BEGIN MATERIALS PROVIDED

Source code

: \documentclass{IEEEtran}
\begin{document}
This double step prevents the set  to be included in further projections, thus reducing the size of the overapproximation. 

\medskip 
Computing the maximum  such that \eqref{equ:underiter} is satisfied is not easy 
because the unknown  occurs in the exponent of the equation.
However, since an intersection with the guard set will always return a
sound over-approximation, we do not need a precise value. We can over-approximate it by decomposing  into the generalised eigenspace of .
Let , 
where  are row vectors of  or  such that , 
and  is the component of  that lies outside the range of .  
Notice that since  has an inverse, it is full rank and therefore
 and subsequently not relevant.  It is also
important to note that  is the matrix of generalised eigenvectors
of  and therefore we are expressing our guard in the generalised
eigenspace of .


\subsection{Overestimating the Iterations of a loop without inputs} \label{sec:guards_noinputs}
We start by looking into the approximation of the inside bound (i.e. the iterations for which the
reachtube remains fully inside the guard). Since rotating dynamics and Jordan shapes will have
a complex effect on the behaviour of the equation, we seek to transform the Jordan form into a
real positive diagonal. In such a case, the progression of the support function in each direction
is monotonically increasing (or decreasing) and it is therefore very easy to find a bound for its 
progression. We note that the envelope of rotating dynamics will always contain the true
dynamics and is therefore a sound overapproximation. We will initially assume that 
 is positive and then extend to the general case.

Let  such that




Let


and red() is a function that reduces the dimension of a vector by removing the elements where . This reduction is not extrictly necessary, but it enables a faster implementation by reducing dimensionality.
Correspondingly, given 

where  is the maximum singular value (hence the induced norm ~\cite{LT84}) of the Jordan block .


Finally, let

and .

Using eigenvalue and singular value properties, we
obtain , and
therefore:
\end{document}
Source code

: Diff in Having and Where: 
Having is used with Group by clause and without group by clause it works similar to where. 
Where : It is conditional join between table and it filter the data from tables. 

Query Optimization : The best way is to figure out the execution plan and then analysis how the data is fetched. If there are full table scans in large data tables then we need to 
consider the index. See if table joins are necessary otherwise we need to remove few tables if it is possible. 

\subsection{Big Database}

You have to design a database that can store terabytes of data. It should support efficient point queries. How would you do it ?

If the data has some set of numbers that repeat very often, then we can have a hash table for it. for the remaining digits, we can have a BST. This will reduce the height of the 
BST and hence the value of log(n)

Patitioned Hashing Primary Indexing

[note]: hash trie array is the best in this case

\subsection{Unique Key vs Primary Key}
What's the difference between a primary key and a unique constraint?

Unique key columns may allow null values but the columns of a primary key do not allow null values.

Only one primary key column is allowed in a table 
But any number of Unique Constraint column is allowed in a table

END MATERIALS PROVIDED

Above is a listing; print exactly its lines from the one with "are row vectors" through the one with "Diff in Having", and no other lines.

where  are row vectors of  or  such that , 
and  is the component of  that lies outside the range of .  
Notice that since  has an inverse, it is full rank and therefore
 and subsequently not relevant.  It is also
important to note that  is the matrix of generalised eigenvectors
of  and therefore we are expressing our guard in the generalised
eigenspace of .


\subsection{Overestimating the Iterations of a loop without inputs} \label{sec:guards_noinputs}
We start by looking into the approximation of the inside bound (i.e. the iterations for which the
reachtube remains fully inside the guard). Since rotating dynamics and Jordan shapes will have
a complex effect on the behaviour of the equation, we seek to transform the Jordan form into a
real positive diagonal. In such a case, the progression of the support function in each direction
is monotonically increasing (or decreasing) and it is therefore very easy to find a bound for its 
progression. We note that the envelope of rotating dynamics will always contain the true
dynamics and is therefore a sound overapproximation. We will initially assume that 
 is positive and then extend to the general case.

Let  such that




Let


and red() is a function that reduces the dimension of a vector by removing the elements where . This reduction is not extrictly necessary, but it enables a faster implementation by reducing dimensionality.
Correspondingly, given 

where  is the maximum singular value (hence the induced norm ~\cite{LT84}) of the Jordan block .


Finally, let

and .

Using eigenvalue and singular value properties, we
obtain , and
therefore:
\end{document}
Source code

: Diff in Having and Where: 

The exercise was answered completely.